(Task material)

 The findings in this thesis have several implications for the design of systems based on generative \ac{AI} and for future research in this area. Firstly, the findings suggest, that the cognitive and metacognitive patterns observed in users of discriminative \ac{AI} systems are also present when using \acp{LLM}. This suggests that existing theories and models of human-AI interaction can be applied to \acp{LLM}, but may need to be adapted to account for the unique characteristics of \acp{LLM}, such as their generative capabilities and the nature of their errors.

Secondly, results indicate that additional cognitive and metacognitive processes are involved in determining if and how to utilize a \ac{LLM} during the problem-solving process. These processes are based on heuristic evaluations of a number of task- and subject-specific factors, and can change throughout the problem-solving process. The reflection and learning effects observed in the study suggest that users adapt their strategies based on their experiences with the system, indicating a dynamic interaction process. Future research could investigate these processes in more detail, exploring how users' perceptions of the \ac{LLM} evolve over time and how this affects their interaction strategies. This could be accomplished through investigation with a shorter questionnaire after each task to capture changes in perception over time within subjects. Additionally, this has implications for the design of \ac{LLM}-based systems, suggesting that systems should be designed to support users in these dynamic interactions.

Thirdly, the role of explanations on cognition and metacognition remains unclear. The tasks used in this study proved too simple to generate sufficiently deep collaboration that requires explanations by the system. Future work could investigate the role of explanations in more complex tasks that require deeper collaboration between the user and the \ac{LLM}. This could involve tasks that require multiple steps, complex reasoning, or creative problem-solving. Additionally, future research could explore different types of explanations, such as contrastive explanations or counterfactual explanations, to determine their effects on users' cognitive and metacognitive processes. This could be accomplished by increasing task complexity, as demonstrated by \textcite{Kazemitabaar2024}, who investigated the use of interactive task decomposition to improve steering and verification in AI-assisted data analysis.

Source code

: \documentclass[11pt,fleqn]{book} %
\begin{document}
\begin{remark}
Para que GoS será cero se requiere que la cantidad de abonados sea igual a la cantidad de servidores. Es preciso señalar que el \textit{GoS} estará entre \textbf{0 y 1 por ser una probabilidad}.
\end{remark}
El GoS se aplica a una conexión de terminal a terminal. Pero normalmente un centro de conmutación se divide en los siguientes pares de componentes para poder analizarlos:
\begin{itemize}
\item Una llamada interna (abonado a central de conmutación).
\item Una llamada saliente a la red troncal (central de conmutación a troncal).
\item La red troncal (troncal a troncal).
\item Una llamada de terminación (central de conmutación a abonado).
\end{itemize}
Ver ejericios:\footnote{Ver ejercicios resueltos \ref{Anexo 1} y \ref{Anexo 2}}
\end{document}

(End Task material)

Work request -
Write the records out again. Keep every line exactly as it is.

Answer to this task -
 The findings in this thesis have several implications for the design of systems based on generative \ac{AI} and for future research in this area. Firstly, the findings suggest, that the cognitive and metacognitive patterns observed in users of discriminative \ac{AI} systems are also present when using \acp{LLM}. This suggests that existing theories and models of human-AI interaction can be applied to \acp{LLM}, but may need to be adapted to account for the unique characteristics of \acp{LLM}, such as their generative capabilities and the nature of their errors.

Secondly, results indicate that additional cognitive and metacognitive processes are involved in determining if and how to utilize a \ac{LLM} during the problem-solving process. These processes are based on heuristic evaluations of a number of task- and subject-specific factors, and can change throughout the problem-solving process. The reflection and learning effects observed in the study suggest that users adapt their strategies based on their experiences with the system, indicating a dynamic interaction process. Future research could investigate these processes in more detail, exploring how users' perceptions of the \ac{LLM} evolve over time and how this affects their interaction strategies. This could be accomplished through investigation with a shorter questionnaire after each task to capture changes in perception over time within subjects. Additionally, this has implications for the design of \ac{LLM}-based systems, suggesting that systems should be designed to support users in these dynamic interactions.

Thirdly, the role of explanations on cognition and metacognition remains unclear. The tasks used in this study proved too simple to generate sufficiently deep collaboration that requires explanations by the system. Future work could investigate the role of explanations in more complex tasks that require deeper collaboration between the user and the \ac{LLM}. This could involve tasks that require multiple steps, complex reasoning, or creative problem-solving. Additionally, future research could explore different types of explanations, such as contrastive explanations or counterfactual explanations, to determine their effects on users' cognitive and metacognitive processes. This could be accomplished by increasing task complexity, as demonstrated by \textcite{Kazemitabaar2024}, who investigated the use of interactive task decomposition to improve steering and verification in AI-assisted data analysis.

Source code

: \documentclass[11pt,fleqn]{book} %
\begin{document}
\begin{remark}
Para que GoS será cero se requiere que la cantidad de abonados sea igual a la cantidad de servidores. Es preciso señalar que el \textit{GoS} estará entre \textbf{0 y 1 por ser una probabilidad}.
\end{remark}
El GoS se aplica a una conexión de terminal a terminal. Pero normalmente un centro de conmutación se divide en los siguientes pares de componentes para poder analizarlos:
\begin{itemize}
\item Una llamada interna (abonado a central de conmutación).
\item Una llamada saliente a la red troncal (central de conmutación a troncal).
\item La red troncal (troncal a troncal).
\item Una llamada de terminación (central de conmutación a abonado).
\end{itemize}
Ver ejericios:\footnote{Ver ejercicios resueltos \ref{Anexo 1} y \ref{Anexo 2}}
\end{document}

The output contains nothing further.